_DATA RECORDS:_
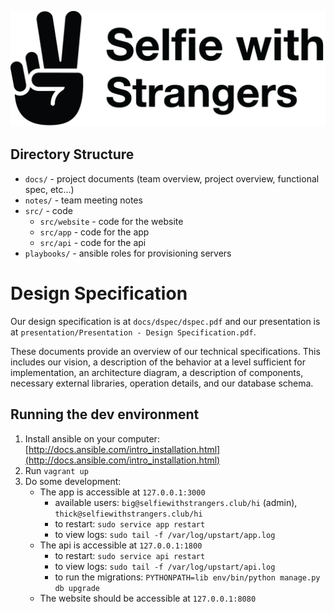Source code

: [![](docs/logo.png)](http://selfiewithstrangers.club)

## Directory Structure

- `docs/` - project documents (team overview, project overview, functional spec, etc...)
- `notes/` - team meeting notes
- `src/` - code
    - `src/website` - code for the website
    - `src/app` - code for the app
    - `src/api` - code for the api
- `playbooks/` - ansible roles for provisioning servers

# Design Specification

Our design specification is at `docs/dspec/dspec.pdf` and our presentation is at `presentation/Presentation - Design Specification.pdf`.

These documents provide an overview of our technical specifications. This includes our vision, a description of the behavior at a level sufficient for implementation, an architecture diagram, a description of components, necessary external libraries, operation details, and our database schema.

## Running the dev environment

1. Install ansible on your computer: [http://docs.ansible.com/intro_installation.html](http://docs.ansible.com/intro_installation.html)
1. Run `vagrant up`
1. Do some development:
   - The app is accessible at `127.0.0.1:3000`
      - available users: `big@selfiewithstrangers.club/hi` (admin), `thick@selfiewithstrangers.club/hi`
      - to restart: `sudo service app restart`
      - to view logs: `sudo tail -f /var/log/upstart/app.log`
    - The api is accessible at `127.0.0.1:1800`
      - to restart: `sudo service api restart`
      - to view logs: `sudo tail -f /var/log/upstart/api.log`
      - to run the migrations: `PYTHONPATH=lib env/bin/python manage.py db upgrade`
    - The website should be accessible at `127.0.0.1:8080`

_WHAT IS EXPECTED:_ The response should be the full material, repeated exactly, with images removed.

_EXERCISE ANSWER:_
Source code

: [![](docs/logo.png)](http://selfiewithstrangers.club)

## Directory Structure

- `docs/` - project documents (team overview, project overview, functional spec, etc...)
- `notes/` - team meeting notes
- `src/` - code
    - `src/website` - code for the website
    - `src/app` - code for the app
    - `src/api` - code for the api
- `playbooks/` - ansible roles for provisioning servers

# Design Specification

Our design specification is at `docs/dspec/dspec.pdf` and our presentation is at `presentation/Presentation - Design Specification.pdf`.

These documents provide an overview of our technical specifications. This includes our vision, a description of the behavior at a level sufficient for implementation, an architecture diagram, a description of components, necessary external libraries, operation details, and our database schema.

## Running the dev environment

1. Install ansible on your computer: [http://docs.ansible.com/intro_installation.html](http://docs.ansible.com/intro_installation.html)
1. Run `vagrant up`
1. Do some development:
   - The app is accessible at `127.0.0.1:3000`
      - available users: `big@selfiewithstrangers.club/hi` (admin), `thick@selfiewithstrangers.club/hi`
      - to restart: `sudo service app restart`
      - to view logs: `sudo tail -f /var/log/upstart/app.log`
    - The api is accessible at `127.0.0.1:1800`
      - to restart: `sudo service api restart`
      - to view logs: `sudo tail -f /var/log/upstart/api.log`
      - to run the migrations: `PYTHONPATH=lib env/bin/python manage.py db upgrade`
    - The website should be accessible at `127.0.0.1:8080`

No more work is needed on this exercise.